* [TASK STATEMENT] Every single entry that follows is to be retyped exactly.

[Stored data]
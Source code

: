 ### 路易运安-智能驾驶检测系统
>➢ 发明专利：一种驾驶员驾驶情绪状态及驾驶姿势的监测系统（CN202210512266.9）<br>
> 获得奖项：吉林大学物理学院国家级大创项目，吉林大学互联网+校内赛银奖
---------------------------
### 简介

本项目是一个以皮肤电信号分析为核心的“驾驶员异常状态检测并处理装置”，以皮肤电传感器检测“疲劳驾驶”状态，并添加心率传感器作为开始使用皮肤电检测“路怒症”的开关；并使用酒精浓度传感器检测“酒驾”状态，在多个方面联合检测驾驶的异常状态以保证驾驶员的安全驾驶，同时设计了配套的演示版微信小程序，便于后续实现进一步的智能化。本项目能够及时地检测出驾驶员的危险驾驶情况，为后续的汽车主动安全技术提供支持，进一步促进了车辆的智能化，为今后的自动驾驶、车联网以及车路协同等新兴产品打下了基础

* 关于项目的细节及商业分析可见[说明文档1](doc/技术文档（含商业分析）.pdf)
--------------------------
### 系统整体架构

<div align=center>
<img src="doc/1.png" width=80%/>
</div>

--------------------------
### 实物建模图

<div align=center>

* [EXPECTED ANSWER]
Source code

: ### 路易运安-智能驾驶检测系统
>➢ 发明专利：一种驾驶员驾驶情绪状态及驾驶姿势的监测系统（CN202210512266.9）<br>
> 获得奖项：吉林大学物理学院国家级大创项目，吉林大学互联网+校内赛银奖
---------------------------
### 简介

本项目是一个以皮肤电信号分析为核心的“驾驶员异常状态检测并处理装置”，以皮肤电传感器检测“疲劳驾驶”状态，并添加心率传感器作为开始使用皮肤电检测“路怒症”的开关；并使用酒精浓度传感器检测“酒驾”状态，在多个方面联合检测驾驶的异常状态以保证驾驶员的安全驾驶，同时设计了配套的演示版微信小程序，便于后续实现进一步的智能化。本项目能够及时地检测出驾驶员的危险驾驶情况，为后续的汽车主动安全技术提供支持，进一步促进了车辆的智能化，为今后的自动驾驶、车联网以及车路协同等新兴产品打下了基础

* 关于项目的细节及商业分析可见[说明文档1](doc/技术文档（含商业分析）.pdf)
--------------------------
### 系统整体架构

<div align=center>
<img src="doc/1.png" width=80%/>
</div>

--------------------------
### 实物建模图

<div align=center>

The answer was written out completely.